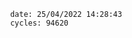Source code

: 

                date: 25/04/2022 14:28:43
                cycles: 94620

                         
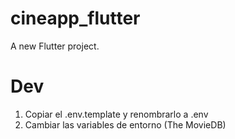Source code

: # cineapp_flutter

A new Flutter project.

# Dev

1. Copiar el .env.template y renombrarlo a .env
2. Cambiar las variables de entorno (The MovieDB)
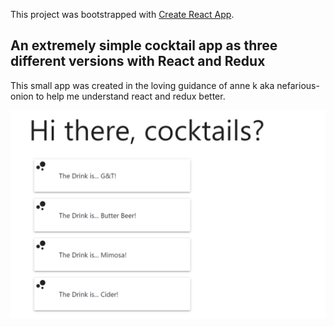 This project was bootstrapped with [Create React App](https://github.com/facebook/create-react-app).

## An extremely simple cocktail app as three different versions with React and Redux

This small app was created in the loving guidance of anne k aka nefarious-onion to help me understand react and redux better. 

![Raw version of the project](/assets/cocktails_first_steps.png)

--

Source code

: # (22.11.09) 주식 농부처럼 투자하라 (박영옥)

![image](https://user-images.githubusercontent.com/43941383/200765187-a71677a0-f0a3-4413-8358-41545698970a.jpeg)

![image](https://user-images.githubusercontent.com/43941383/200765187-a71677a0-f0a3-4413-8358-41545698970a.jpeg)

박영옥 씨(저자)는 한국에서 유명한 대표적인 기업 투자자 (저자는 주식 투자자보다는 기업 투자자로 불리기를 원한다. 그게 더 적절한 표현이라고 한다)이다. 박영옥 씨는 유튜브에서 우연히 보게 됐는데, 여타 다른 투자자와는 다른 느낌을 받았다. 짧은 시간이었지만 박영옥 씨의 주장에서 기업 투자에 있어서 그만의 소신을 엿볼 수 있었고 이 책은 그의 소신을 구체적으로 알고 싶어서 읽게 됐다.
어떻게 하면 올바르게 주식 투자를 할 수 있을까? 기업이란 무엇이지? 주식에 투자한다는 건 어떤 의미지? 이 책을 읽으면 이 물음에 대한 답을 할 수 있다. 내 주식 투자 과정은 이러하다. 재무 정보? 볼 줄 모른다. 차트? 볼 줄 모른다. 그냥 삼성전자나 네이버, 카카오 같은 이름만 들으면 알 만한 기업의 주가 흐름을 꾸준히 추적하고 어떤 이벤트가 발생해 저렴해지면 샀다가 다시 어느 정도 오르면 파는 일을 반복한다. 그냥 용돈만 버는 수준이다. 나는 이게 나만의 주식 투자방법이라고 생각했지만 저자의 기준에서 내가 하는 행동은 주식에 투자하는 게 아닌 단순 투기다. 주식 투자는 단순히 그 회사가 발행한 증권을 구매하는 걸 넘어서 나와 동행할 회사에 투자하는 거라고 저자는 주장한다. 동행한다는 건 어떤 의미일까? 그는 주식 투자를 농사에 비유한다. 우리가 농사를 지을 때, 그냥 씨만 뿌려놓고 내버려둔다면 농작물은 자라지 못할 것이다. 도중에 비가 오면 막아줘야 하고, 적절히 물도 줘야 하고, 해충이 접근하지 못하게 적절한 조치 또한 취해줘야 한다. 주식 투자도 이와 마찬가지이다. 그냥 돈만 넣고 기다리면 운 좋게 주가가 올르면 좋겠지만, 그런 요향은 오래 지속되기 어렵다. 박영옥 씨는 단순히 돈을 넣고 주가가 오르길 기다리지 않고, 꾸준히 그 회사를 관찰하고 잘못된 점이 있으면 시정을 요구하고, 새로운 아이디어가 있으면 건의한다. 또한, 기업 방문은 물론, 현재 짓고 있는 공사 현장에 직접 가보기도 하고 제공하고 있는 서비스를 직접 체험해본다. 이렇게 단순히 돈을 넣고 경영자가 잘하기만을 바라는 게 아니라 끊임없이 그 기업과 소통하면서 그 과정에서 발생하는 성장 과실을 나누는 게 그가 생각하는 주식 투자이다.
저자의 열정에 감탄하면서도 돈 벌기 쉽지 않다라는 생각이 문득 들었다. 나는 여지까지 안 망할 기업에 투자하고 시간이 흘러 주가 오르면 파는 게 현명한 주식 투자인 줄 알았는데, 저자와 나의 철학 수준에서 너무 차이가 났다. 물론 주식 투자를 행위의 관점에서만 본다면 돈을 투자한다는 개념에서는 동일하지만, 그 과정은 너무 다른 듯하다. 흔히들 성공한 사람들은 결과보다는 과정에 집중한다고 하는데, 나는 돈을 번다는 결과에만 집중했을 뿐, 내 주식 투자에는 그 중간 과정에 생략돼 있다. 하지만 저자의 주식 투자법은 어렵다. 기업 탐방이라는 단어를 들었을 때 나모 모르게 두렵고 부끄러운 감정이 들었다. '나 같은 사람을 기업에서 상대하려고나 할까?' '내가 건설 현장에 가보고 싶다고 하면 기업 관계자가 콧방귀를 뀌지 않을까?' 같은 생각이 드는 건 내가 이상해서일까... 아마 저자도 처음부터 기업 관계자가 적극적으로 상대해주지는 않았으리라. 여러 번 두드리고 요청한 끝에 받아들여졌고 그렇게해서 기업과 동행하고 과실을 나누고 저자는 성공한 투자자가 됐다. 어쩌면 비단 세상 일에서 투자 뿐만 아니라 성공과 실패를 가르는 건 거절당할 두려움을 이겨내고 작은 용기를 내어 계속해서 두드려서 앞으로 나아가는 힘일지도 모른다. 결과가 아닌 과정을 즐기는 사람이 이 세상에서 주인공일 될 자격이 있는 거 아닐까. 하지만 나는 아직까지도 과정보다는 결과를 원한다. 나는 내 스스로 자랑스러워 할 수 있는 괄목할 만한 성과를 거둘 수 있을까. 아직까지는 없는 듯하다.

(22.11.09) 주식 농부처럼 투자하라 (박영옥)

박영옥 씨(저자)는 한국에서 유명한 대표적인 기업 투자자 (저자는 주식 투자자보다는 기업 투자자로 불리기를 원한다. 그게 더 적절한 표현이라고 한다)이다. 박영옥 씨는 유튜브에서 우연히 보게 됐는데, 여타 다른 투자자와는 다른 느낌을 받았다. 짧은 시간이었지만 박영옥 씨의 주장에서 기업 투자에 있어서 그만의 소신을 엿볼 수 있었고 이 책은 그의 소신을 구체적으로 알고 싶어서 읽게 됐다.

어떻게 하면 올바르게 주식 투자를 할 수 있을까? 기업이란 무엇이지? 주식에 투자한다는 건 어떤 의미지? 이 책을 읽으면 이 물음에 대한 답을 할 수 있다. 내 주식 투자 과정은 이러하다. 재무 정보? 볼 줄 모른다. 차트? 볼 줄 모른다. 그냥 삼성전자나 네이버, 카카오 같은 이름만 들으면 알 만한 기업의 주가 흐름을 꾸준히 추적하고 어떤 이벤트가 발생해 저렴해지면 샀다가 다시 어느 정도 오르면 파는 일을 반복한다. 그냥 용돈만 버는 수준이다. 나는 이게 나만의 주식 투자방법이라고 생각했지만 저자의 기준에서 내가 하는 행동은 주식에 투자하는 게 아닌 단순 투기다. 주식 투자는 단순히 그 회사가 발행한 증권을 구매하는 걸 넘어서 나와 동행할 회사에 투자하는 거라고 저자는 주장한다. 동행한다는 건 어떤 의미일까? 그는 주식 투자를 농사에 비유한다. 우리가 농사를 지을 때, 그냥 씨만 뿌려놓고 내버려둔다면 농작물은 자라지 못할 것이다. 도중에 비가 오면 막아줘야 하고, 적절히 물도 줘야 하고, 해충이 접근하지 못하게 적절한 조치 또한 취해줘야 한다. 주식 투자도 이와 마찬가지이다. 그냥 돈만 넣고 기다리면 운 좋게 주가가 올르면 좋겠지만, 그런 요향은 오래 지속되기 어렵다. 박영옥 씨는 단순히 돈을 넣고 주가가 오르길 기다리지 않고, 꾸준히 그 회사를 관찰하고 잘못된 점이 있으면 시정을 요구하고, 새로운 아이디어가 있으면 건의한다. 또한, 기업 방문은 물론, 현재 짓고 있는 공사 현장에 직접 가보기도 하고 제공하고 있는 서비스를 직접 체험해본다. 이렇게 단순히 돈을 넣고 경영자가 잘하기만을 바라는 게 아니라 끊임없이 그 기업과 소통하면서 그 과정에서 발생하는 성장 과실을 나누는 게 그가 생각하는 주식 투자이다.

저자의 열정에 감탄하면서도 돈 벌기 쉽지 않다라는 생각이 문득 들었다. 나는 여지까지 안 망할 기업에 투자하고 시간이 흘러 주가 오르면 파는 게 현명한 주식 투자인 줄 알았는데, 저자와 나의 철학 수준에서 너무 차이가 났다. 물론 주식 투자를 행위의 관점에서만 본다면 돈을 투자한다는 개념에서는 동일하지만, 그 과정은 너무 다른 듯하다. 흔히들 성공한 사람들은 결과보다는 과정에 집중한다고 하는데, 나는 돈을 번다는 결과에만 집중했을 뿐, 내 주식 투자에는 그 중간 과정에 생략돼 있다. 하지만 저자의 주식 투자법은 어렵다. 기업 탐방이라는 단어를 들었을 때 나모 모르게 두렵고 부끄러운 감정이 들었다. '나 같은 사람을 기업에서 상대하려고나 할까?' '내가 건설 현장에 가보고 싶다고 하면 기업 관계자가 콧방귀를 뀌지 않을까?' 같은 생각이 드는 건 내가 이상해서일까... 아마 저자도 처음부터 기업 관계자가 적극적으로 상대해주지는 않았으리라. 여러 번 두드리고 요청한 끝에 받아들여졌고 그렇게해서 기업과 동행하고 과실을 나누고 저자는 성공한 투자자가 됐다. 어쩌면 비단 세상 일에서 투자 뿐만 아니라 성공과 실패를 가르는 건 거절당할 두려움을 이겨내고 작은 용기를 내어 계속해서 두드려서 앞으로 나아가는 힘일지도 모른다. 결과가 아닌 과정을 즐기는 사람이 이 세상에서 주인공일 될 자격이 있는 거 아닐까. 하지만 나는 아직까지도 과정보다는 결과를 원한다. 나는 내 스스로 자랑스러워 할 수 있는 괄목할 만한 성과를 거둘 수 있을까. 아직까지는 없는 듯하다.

...

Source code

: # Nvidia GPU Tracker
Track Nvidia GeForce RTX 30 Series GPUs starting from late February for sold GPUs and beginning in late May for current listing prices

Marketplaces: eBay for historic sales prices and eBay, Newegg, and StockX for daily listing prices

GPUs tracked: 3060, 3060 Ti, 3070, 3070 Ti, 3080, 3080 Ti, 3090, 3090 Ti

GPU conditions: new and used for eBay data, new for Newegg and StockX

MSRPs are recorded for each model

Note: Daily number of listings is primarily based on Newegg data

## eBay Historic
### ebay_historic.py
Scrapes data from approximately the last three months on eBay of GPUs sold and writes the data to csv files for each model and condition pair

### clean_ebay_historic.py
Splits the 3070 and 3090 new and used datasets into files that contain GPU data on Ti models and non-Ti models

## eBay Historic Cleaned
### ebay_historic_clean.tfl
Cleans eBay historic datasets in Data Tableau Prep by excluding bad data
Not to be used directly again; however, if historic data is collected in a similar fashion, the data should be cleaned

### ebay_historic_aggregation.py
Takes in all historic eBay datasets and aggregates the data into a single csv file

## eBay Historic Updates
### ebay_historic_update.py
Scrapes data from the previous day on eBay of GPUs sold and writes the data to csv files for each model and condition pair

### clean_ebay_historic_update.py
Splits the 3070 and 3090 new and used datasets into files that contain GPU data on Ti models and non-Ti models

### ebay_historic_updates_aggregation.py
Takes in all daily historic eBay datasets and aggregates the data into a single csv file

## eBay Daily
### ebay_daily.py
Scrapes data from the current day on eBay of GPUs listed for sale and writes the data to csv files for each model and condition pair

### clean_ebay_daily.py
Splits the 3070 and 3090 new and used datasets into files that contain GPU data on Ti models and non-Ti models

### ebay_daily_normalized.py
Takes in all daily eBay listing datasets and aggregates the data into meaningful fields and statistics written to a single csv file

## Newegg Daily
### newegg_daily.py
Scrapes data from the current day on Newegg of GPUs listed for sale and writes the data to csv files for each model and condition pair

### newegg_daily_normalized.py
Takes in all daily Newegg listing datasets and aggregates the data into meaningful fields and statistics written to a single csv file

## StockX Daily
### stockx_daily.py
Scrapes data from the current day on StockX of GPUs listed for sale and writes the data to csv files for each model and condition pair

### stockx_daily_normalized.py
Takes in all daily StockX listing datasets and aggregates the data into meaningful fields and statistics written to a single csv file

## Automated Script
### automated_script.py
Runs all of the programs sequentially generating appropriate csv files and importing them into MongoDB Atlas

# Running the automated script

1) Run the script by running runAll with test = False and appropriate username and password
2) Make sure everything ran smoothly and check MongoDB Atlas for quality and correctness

> **Assignment**: Only the lines containing the string "listed" are needed; pull them out of the records.

> **Exercise output**:
Scrapes data from the current day on eBay of GPUs listed for sale and writes the data to csv files for each model and condition pair
Scrapes data from the current day on Newegg of GPUs listed for sale and writes the data to csv files for each model and condition pair
Scrapes data from the current day on StockX of GPUs listed for sale and writes the data to csv files for each model and condition pair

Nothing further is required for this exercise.